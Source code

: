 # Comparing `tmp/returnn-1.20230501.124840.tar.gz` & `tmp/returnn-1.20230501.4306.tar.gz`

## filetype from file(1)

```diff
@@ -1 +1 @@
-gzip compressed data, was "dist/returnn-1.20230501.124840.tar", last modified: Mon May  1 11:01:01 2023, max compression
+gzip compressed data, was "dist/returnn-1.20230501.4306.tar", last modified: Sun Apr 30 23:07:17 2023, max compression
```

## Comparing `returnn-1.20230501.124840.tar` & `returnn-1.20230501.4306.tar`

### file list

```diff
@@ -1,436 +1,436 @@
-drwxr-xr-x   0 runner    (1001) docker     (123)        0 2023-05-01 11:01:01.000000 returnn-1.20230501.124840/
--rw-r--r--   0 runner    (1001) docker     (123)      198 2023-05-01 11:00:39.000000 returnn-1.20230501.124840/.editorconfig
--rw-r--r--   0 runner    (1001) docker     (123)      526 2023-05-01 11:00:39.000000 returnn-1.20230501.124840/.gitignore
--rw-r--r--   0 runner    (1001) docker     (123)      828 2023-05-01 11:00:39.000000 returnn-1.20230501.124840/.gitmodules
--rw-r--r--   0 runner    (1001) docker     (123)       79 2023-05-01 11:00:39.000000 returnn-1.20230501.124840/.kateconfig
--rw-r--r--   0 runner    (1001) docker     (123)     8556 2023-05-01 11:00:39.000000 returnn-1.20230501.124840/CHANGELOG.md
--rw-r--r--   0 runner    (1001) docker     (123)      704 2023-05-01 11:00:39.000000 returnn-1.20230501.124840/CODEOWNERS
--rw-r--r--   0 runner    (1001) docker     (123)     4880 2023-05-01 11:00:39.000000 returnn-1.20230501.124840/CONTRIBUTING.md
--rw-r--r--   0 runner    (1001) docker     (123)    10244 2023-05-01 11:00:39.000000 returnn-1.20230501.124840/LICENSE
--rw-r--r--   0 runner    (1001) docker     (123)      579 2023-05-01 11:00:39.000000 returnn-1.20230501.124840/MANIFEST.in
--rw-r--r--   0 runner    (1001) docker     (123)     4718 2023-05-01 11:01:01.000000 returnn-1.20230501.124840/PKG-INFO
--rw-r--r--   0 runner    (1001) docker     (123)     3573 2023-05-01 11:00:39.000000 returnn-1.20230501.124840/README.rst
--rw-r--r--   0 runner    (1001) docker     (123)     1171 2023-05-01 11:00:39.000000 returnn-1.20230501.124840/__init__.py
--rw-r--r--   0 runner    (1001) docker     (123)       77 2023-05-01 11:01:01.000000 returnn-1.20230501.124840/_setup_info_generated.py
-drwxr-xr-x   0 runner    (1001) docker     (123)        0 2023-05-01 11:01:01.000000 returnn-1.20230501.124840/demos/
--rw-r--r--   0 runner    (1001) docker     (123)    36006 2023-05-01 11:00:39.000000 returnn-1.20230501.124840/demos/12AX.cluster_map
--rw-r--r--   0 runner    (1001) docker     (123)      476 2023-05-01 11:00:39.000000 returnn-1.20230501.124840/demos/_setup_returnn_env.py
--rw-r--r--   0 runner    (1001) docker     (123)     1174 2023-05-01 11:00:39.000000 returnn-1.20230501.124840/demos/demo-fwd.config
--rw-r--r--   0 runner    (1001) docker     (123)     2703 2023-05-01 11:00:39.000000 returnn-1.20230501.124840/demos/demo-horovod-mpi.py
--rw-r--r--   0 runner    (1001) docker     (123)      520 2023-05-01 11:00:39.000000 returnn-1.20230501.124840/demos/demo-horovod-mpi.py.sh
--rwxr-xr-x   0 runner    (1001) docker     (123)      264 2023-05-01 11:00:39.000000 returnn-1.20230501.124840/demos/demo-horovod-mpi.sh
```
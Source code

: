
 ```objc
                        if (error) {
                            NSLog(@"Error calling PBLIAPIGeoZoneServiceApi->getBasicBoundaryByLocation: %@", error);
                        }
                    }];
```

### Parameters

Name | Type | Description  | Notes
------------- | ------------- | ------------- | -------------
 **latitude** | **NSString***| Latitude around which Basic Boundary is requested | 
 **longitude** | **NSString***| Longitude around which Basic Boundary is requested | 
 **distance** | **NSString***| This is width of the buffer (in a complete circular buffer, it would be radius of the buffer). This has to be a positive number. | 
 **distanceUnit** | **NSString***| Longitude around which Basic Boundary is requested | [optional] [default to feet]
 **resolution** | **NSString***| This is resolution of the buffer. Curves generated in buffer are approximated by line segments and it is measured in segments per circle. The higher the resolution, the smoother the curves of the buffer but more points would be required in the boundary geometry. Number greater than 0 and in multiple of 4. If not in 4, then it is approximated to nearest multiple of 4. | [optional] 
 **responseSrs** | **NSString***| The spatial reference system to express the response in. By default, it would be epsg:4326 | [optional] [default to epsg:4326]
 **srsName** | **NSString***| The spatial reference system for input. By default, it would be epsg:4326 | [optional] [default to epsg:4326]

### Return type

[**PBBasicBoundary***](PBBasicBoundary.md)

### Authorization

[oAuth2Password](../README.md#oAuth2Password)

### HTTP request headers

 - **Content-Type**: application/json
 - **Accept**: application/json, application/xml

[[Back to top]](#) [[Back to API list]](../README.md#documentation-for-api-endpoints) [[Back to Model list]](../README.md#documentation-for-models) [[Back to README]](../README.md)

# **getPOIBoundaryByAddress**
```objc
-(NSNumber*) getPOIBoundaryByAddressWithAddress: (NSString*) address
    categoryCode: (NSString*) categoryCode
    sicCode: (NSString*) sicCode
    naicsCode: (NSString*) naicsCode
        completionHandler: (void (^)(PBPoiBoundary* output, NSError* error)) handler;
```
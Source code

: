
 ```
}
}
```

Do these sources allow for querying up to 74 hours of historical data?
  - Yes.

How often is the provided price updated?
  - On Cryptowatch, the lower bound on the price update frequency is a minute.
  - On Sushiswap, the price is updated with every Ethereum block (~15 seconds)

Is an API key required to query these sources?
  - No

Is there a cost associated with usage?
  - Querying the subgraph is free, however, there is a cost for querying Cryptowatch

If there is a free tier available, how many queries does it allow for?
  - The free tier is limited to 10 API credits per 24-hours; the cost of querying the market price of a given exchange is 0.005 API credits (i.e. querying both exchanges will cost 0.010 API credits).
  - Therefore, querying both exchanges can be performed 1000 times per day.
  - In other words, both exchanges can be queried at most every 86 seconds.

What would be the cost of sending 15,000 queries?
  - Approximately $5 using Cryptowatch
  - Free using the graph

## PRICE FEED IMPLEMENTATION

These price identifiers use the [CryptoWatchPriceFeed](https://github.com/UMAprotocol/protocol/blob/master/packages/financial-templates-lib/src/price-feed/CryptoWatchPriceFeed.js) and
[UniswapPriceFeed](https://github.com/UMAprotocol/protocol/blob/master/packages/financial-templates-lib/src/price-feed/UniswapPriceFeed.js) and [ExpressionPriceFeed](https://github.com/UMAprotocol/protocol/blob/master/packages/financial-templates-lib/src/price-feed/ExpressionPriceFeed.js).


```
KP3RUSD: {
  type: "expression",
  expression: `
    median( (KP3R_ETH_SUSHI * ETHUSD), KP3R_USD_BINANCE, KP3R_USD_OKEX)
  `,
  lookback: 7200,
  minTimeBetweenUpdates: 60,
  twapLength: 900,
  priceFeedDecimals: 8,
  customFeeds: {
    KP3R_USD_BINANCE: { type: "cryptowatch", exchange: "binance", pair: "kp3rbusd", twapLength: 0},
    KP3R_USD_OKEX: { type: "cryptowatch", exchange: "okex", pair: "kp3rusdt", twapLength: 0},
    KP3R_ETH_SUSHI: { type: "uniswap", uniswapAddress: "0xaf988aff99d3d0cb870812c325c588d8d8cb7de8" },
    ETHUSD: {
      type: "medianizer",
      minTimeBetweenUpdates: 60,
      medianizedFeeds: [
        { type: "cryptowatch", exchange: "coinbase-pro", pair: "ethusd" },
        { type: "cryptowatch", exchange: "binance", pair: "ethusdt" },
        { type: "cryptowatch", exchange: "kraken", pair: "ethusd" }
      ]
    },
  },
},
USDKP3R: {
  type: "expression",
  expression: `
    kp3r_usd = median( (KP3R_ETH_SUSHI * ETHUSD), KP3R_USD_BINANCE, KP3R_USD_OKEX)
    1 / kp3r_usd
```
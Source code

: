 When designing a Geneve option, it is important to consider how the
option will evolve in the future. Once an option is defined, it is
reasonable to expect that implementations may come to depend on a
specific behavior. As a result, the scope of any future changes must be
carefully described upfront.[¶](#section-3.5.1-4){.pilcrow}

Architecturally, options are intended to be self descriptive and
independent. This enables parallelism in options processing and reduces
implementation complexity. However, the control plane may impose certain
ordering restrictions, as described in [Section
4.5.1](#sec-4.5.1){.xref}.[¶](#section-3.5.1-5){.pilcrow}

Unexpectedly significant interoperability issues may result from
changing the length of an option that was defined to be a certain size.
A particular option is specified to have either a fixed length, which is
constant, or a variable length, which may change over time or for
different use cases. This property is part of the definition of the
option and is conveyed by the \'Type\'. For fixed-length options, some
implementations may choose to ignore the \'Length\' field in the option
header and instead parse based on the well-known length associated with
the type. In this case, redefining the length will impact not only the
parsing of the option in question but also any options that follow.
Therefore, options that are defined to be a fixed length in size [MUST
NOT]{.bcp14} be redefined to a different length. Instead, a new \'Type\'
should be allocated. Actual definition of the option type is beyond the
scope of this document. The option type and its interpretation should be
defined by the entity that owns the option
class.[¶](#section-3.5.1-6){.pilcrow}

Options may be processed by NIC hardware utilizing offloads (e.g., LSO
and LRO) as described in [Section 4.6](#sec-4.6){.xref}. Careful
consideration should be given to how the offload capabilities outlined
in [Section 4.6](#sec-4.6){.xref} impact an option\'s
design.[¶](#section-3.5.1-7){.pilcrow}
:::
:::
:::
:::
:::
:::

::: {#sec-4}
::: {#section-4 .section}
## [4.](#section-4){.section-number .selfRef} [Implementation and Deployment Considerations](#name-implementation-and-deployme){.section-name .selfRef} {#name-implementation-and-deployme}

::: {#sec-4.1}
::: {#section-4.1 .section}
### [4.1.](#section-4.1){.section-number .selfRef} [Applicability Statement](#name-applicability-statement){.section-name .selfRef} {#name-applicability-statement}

◇ ◇ ◇ ◇ ◇

| Task to carry out |
Every line above that holds the word "Therefore" is to be found and copied.

| Answer for this exercise |
  - Therefore, querying both exchanges can be performed 1000 times per day.
Therefore, options that are defined to be a fixed length in size [MUST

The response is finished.